— EXERCISE REQUIREMENTS —
Filter the entries down to the lines holding "with", then copy those lines.

[Dataset entries]
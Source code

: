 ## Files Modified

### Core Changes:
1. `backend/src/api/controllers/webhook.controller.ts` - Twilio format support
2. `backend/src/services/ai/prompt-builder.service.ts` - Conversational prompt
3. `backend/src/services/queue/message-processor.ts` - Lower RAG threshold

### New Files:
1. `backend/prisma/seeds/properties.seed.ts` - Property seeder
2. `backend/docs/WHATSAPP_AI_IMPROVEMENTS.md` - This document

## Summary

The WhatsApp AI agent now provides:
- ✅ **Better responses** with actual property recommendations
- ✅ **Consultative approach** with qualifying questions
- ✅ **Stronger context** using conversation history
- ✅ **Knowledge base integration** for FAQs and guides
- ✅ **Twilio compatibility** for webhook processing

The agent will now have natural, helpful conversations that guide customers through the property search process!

— ANSWER BOX —
- ✅ **Better responses** with actual property recommendations
- ✅ **Consultative approach** with qualifying questions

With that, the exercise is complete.